Represent words with embeddings

Completed

In our previous example, we operated on high-dimensional bag-of-words vectors with length vocab_size, and we explicitly converted low-dimensional positional representation vectors into sparse one-hot representation. This one-hot representation isn't memory-efficient. In addition, each word is treated independently from each other, so one-hot encoded vectors don't express semantic similarities between words.

In this unit, we continue exploring the AG News dataset. To begin, let's load the data and get some definitions from the previous unit.

import tensorflow as tf
import keras
import tensorflow_datasets as tfds
import numpy as np

# In this tutorial, we will be training a lot of models. In order to use GPU memory cautiously,
# we will set tensorflow option to grow GPU memory allocation when required.
physical_devices = tf.config.list_physical_devices('GPU') 
if len(physical_devices)>0:
    tf.config.set_memory_growth(physical_devices[0], True)

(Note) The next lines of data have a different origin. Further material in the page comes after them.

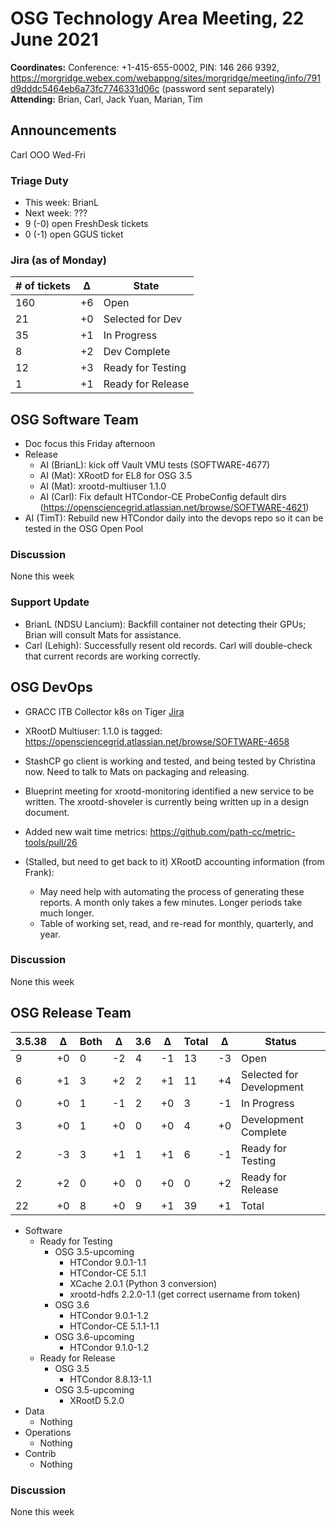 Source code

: # OSG Technology Area Meeting, 22 June 2021

**Coordinates:** Conference: +1-415-655-0002, PIN: 146 266 9392, <https://morgridge.webex.com/webappng/sites/morgridge/meeting/info/791d9dddc5464eb6a73fc7746331d06c> (password sent separately)  
**Attending:**   Brian, Carl, Jack Yuan, Marian, Tim


## Announcements

Carl OOO Wed-Fri  


### Triage Duty

-   This week: BrianL
-   Next week: ???
-   9 (-0) open FreshDesk tickets
-   0 (-1) open GGUS ticket


### Jira (as of Monday)

| # of tickets | &Delta; | State             |
|------------ |------- |----------------- |
| 160          | +6      | Open              |
| 21           | +0      | Selected for Dev  |
| 35           | +1      | In Progress       |
| 8            | +2      | Dev Complete      |
| 12           | +3      | Ready for Testing |
| 1            | +1      | Ready for Release |


## OSG Software Team

-   Doc focus this Friday afternoon
-   Release  
    -   AI (BrianL): kick off Vault VMU tests (SOFTWARE-4677)
    -   AI (Mat): XRootD for EL8 for OSG 3.5
    -   AI (Mat): xrootd-multiuser 1.1.0
    -   AI (Carl): Fix default HTCondor-CE ProbeConfig default dirs (<https://opensciencegrid.atlassian.net/browse/SOFTWARE-4621>)
-   AI (TimT): Rebuild new HTCondor daily into the devops repo so it can be tested in the OSG Open Pool


### Discussion

None this week  


### Support Update

-   BrianL (NDSU Lancium): Backfill container not detecting their GPUs; Brian will consult Mats for assistance.
-   Carl (Lehigh): Successfully resent old records. Carl will double-check that current records are working correctly.


## OSG DevOps

-   GRACC ITB Collector k8s on Tiger [Jira](<https://opensciencegrid.atlassian.net/browse/OPS-184>)
-   XRootD Multiuser: 1.1.0 is tagged: <https://opensciencegrid.atlassian.net/browse/SOFTWARE-4658>
-   StashCP go client is working and tested, and being tested by Christina now. Need to talk to Mats on packaging and releasing.
-   Blueprint meeting for xrootd-monitoring identified a new service to be written.  The xrootd-shoveler is currently being written up in a design document.
-   Added new wait time metrics: <https://github.com/path-cc/metric-tools/pull/26>

-   (Stalled, but need to get back to it) XRootD accounting information (from Frank):  
    -   May need help with automating the process of generating these reports.  A month only takes a few minutes.  Longer periods take much longer.
    -   Table of working set, read, and re-read for monthly, quarterly, and year.


### Discussion

None this week  


## OSG Release Team

| 3.5.38 | &Delta; | Both | &Delta; | 3.6 | &Delta; | Total | &Delta; | Status                   |
| ------ | ------- | ---- | ------- | --- | ------- | ----- | ------- | ------------------------ |
| 9      | +0      | 0    | -2      | 4   | -1      | 13    | -3      | Open                     |
| 6      | +1      | 3    | +2      | 2   | +1      | 11    | +4      | Selected for Development |
| 0      | +0      | 1    | -1      | 2   | +0      | 3     | -1      | In Progress              |
| 3      | +0      | 1    | +0      | 0   | +0      | 4     | +0      | Development Complete     |
| 2      | -3      | 3    | +1      | 1   | +1      | 6     | -1      | Ready for Testing        |
| 2      | +2      | 0    | +0      | 0   | +0      | 0     | +2      | Ready for Release        |
| 22     | +0      | 8    | +0      | 9   | +1      | 39    | +1      | Total                    |

-   Software  
    -   Ready for Testing  
        -   OSG 3.5-upcoming  
            -   HTCondor 9.0.1-1.1
            -   HTCondor-CE 5.1.1
            -   XCache 2.0.1 (Python 3 conversion)
            -   xrootd-hdfs 2.2.0-1.1 (get correct username from token)
        -   OSG 3.6  
            -   HTCondor 9.0.1-1.2
            -   HTCondor-CE 5.1.1-1.1
        -   OSG 3.6-upcoming  
            -   HTCondor 9.1.0-1.2
    -   Ready for Release  
        -   OSG 3.5  
            -   HTCondor 8.8.13-1.1
        -   OSG 3.5-upcoming  
            -   XRootD 5.2.0
-   Data  
    -   Nothing
-   Operations  
    -   Nothing
-   Contrib  
    -   Nothing


### Discussion

None this week
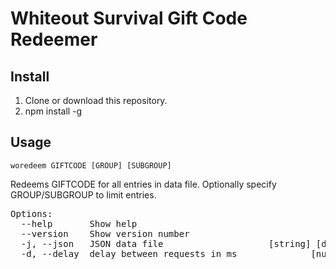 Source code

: # Whiteout Survival Gift Code Redeemer

## Install

1. Clone or download this repository.
2. npm install -g

## Usage

`woredeem GIFTCODE [GROUP] [SUBGROUP]`

Redeems GIFTCODE for all entries in data file. Optionally specify GROUP/SUBGROUP
to limit entries.

<pre>
Options:
  --help       Show help                                               [boolean]
  --version    Show version number                                     [boolean]
  -j, --json   JSON data file                    [string] [default: "data.json"]
  -d, --delay  delay between requests in ms              [number] [default: 100]
</pre>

dataset = tfds.load('ag_news_subset')
ds_train = dataset['train']
ds_test = dataset['test']

What's an embedding?

The idea of embedding is to represent words using lower-dimensional dense vectors that reflect the semantic meaning of the word. We'll later discuss how to build meaningful word embeddings, but for now let's just think of embeddings as a way to reduce the dimensionality of a word vector.

So, an embedding layer takes a word as input, and produces an output vector of specified embedding_size. In a sense, it's similar to a Dense layer, but instead of taking a one-hot encoded vector as input, it's able to take a word number.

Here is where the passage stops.